- Lucy Tayiah Eads

Kaw people leader

Personal details
- Born: October 4, 1888 Indian Territory
- Died: October 11, 1961 (aged 73) Pawhuska, Oklahoma
- Resting place: Pawhuska, Oklahoma
- Spouse(s): Herbert Edward Kimber John Eads
- Known for: First female tribal chief of the Kaw
- Nickname: Chief Lucy

= Lucy Tayiah Eads =

Chief of the Kaw Nation (1888–1961

Lucy Tayiah Eads or Cha-me (also known as Chief Lucy) (1888–1961) was elected the first female tribal chief of the Kaw Indians in 1922. She was the first chief of the Kaws since 1908.

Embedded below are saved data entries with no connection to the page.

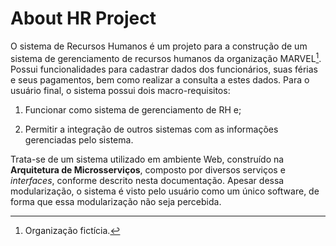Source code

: # About HR Project

O sistema de Recursos Humanos é um projeto para a construção de um sistema de gerenciamento de recursos
humanos da organização MARVEL[^1].
Possui funcionalidades para cadastrar dados dos funcionários, suas férias e seus pagamentos, bem como realizar a consulta a estes dados.
Para o usuário final, o sistema possui dois macro-requisitos:

1. Funcionar como sistema de gerenciamento de RH e;

2. Permitir a integração de outros sistemas com as informações gerenciadas pelo sistema.

Trata-se de um sistema utilizado em ambiente Web, construído na **Arquitetura de Microsserviços**, composto por diversos serviços e _interfaces_, conforme descrito nesta documentação.
Apesar dessa modularização, o sistema é visto pelo usuário como um único software, de forma que essa modularização não seja percebida.

[^1]: Organização fictícia.
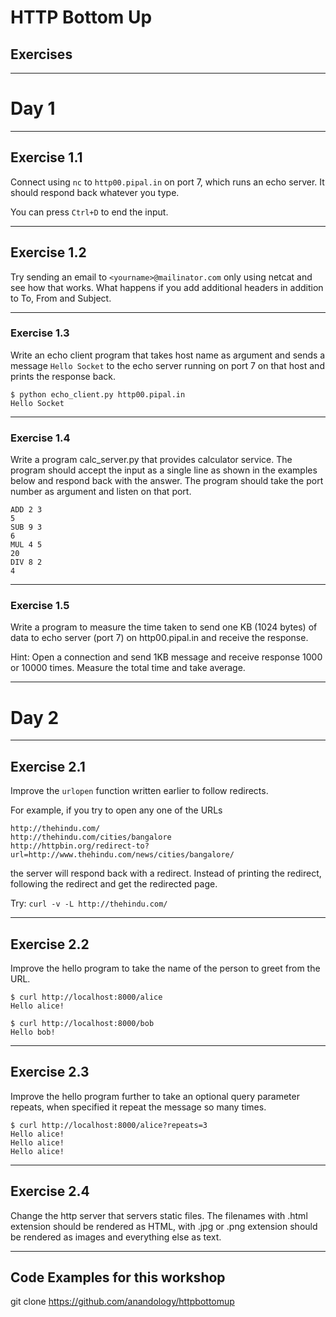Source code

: # HTTP Bottom Up 
## Exercises

---

# Day 1

---

## Exercise 1.1

Connect using `nc` to `http00.pipal.in` on port 7, which runs an echo server. It should respond back whatever you type. 

You can press `Ctrl+D` to end the input.

---

## Exercise 1.2

Try sending an email to `<yourname>@mailinator.com` only using netcat and see how that works. What happens if you add additional headers in addition to To, From and Subject.

---
### Exercise 1.3

Write an echo client program that takes host name as argument and sends a message `Hello Socket` to the echo server running on port 7 on that host and prints the response back.

    $ python echo_client.py http00.pipal.in
    Hello Socket

---

### Exercise 1.4


Write a program calc_server.py that provides calculator service. The program should accept the input as a single line as shown in the examples below and respond back with the answer. The program should take the port number as argument and listen on that port.

    ADD 2 3
    5
    SUB 9 3
    6
    MUL 4 5
    20
    DIV 8 2
    4

---
### Exercise 1.5

Write a program to measure the time taken to send one KB (1024 bytes) of data to echo server (port 7) on http00.pipal.in and receive the response.


Hint: Open a connection and send 1KB message and receive response 1000 or 10000 times. Measure the total time and take average.

---

# Day 2

--- 

## Exercise 2.1

Improve the `urlopen` function written earlier to follow redirects.

For example, if you try to open any one of the URLs

    http://thehindu.com/
    http://thehindu.com/cities/bangalore
    http://httpbin.org/redirect-to?url=http://www.thehindu.com/news/cities/bangalore/

the server will respond back with a redirect. Instead of printing the redirect, following the redirect and get the redirected page.

Try: `curl -v -L http://thehindu.com/`

---
## Exercise 2.2

Improve the hello program to take the name of the person to greet from the URL.

    $ curl http://localhost:8000/alice
    Hello alice!

    $ curl http://localhost:8000/bob
    Hello bob!

---

## Exercise 2.3

Improve the hello program further to take an optional query parameter repeats, when specified it repeat the message so many times.

    $ curl http://localhost:8000/alice?repeats=3
    Hello alice!
    Hello alice!
    Hello alice!

---

## Exercise 2.4

Change the http server that servers static files. The filenames with .html extension should be rendered as HTML, with .jpg or .png extension should be rendered as images and everything else as text.


---
## Code Examples for this workshop

git clone https://github.com/anandology/httpbottomup
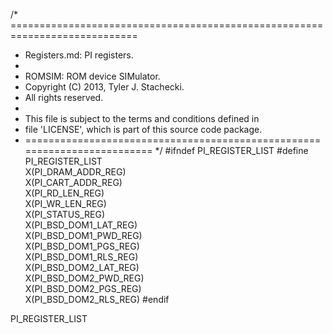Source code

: /* ============================================================================
 *  Registers.md: PI registers.
 *
 *  ROMSIM: ROM device SIMulator.
 *  Copyright (C) 2013, Tyler J. Stachecki.
 *  All rights reserved.
 *
 *  This file is subject to the terms and conditions defined in
 *  file 'LICENSE', which is part of this source code package.
 * ========================================================================= */
#ifndef PI_REGISTER_LIST
#define PI_REGISTER_LIST \
  X(PI_DRAM_ADDR_REG) \
  X(PI_CART_ADDR_REG) \
  X(PI_RD_LEN_REG) \
  X(PI_WR_LEN_REG) \
  X(PI_STATUS_REG) \
  X(PI_BSD_DOM1_LAT_REG) \
  X(PI_BSD_DOM1_PWD_REG) \
  X(PI_BSD_DOM1_PGS_REG) \
  X(PI_BSD_DOM1_RLS_REG) \
  X(PI_BSD_DOM2_LAT_REG) \
  X(PI_BSD_DOM2_PWD_REG) \
  X(PI_BSD_DOM2_PGS_REG) \
  X(PI_BSD_DOM2_RLS_REG)
#endif

PI_REGISTER_LIST

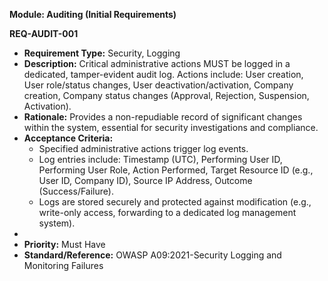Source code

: **Module: Auditing (Initial Requirements)**

**REQ-AUDIT-001**

- **Requirement Type:** Security, Logging
- **Description:** Critical administrative actions MUST be logged in a dedicated, tamper-evident audit log. Actions include: User creation, User role/status changes, User deactivation/activation, Company creation, Company status changes (Approval, Rejection, Suspension, Activation).
- **Rationale:** Provides a non-repudiable record of significant changes within the system, essential for security investigations and compliance.
- **Acceptance Criteria:**
  - Specified administrative actions trigger log events.
  - Log entries include: Timestamp (UTC), Performing User ID, Performing User Role, Action Performed, Target Resource ID (e.g., User ID, Company ID), Source IP Address, Outcome (Success/Failure).
  - Logs are stored securely and protected against modification (e.g., write-only access, forwarding to a dedicated log management system).
-
- **Priority:** Must Have
- **Standard/Reference:** OWASP A09:2021-Security Logging and Monitoring Failures
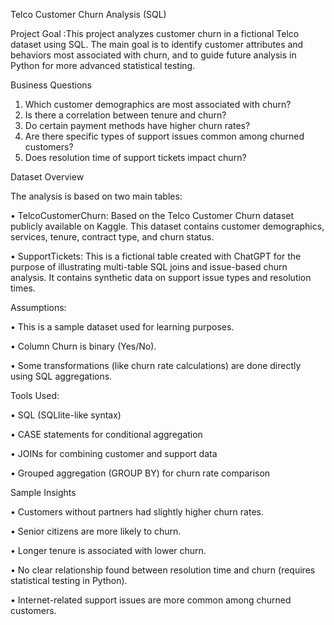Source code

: Telco Customer Churn Analysis (SQL)

Project Goal :This project analyzes customer churn in a fictional Telco dataset using SQL. The main goal is to identify customer attributes and behaviors most associated with churn, and to guide future analysis in Python for more advanced statistical testing.


 Business Questions
 1. Which customer demographics are most associated with churn?
 2. Is there a correlation between tenure and churn?
 3. Do certain payment methods have higher churn rates?
 4. Are there specific types of support issues common among churned customers?
 5. Does resolution time of support tickets impact churn?



Dataset Overview 

The analysis is based on two main tables:


 • TelcoCustomerChurn: Based on the Telco Customer Churn dataset publicly available on Kaggle. This dataset contains customer demographics, services, tenure, contract type, and churn status.
 
 • SupportTickets: This is a fictional table created with ChatGPT for the purpose of illustrating multi-table SQL joins and issue-based churn analysis. It contains synthetic data on support issue types and resolution times.



Assumptions:

 • This is a sample dataset used for learning purposes.
 
 • Column Churn is binary (Yes/No).
 
 • Some transformations (like churn rate calculations) are done directly using SQL aggregations.



 Tools Used:
 
 • SQL (SQLlite-like syntax)
 
 • CASE statements for conditional aggregation
 
 • JOINs for combining customer and support data
 
 • Grouped aggregation (GROUP BY) for churn rate comparison



 Sample Insights
 
 • Customers without partners had slightly higher churn rates.
 
 • Senior citizens are more likely to churn.
 
 • Longer tenure is associated with lower churn.
 
 • No clear relationship found between resolution time and churn (requires statistical testing in Python).
 
 • Internet-related support issues are more common among churned customers.
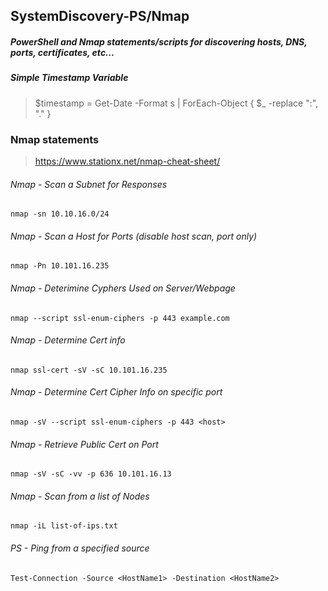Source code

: ## SystemDiscovery-PS/Nmap
##### PowerShell and Nmap statements/scripts for discovering hosts, DNS, ports, certificates, etc...

##### Simple Timestamp Variable
> $timestamp = Get-Date -Format s | ForEach-Object { $_ -replace ":", "." }


### Nmap statements
> https://www.stationx.net/nmap-cheat-sheet/

###### Nmap - Scan a Subnet for Responses
    nmap -sn 10.10.16.0/24

###### Nmap - Scan a Host for Ports (disable host scan, port only)
    nmap -Pn 10.101.16.235

###### Nmap - Deterimine Cyphers Used on Server/Webpage
    nmap --script ssl-enum-ciphers -p 443 example.com

###### Nmap - Determine Cert info
    nmap ssl-cert -sV -sC 10.101.16.235

###### Nmap - Determine Cert Cipher Info on specific port
    nmap -sV --script ssl-enum-ciphers -p 443 <host>

###### Nmap - Retrieve Public Cert on Port
    nmap -sV -sC -vv -p 636 10.101.16.13

###### Nmap - Scan from a list of Nodes
    nmap -iL list-of-ips.txt

###### PS - Ping from a specified source
    Test-Connection -Source <HostName1> -Destination <HostName2>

== Early life and education ==
Lucy Tayiah was born in 1888 in Indian Territory, along Beaver Creek. Her parents were Lezitte Betrand (also known as Mo Jan Ah Hoe) and Little Tayiah. Her mother, Lezitte Betrand, was Kaw and Potawatomi. Little Tayiah, her father, was Kaw. Taiyah also had one brother, Emmett (also known as Ki He Kah Mah She).

Around 1892, both of her parents died of starvation. Tayiah and her brother became orphans. They were adopted by Chief Washunga. Their adoption by the Kaw tribal chief was part of tribal tradition. She attended Haskell Indian College in Lawrence, Kansas, where she studied nursing. She moved to New York City. She married Herbert Edward Kimber around 1908. They had three children, all girls. Eventually, they divorced. She married John Rhea Eads around 1913. They would have six more children.

== Political career ==
Chief Washungah died in 1908. Not until 1922 did the Kaws would have another tribal leader. Eads was elected in November 1922, becoming the first woman to become chief of the Kaw Nation. She was voted in by eight council members. Eads went by the name Chief Lucy during her tenure as chief. She tried to gain recognition for the tribe from the federal government, in 1924, but this was said to be contrary to the Allotment Agreement and denied. In 1929, she attended the Inauguration of Herbert Hoover, representing the Kaw Nation. In 1928, after Eads was reelected, the Kaw government was abolished until its restoration under the Oklahoma Indian Welfare Act of 1936.

== Health career ==
After serving as tribal chief, Eads returned to working as a nurse at Haskell Indian College.

== Death ==
She, with her family, eventually relocated to Pawhuska, Oklahoma. She died in 1961.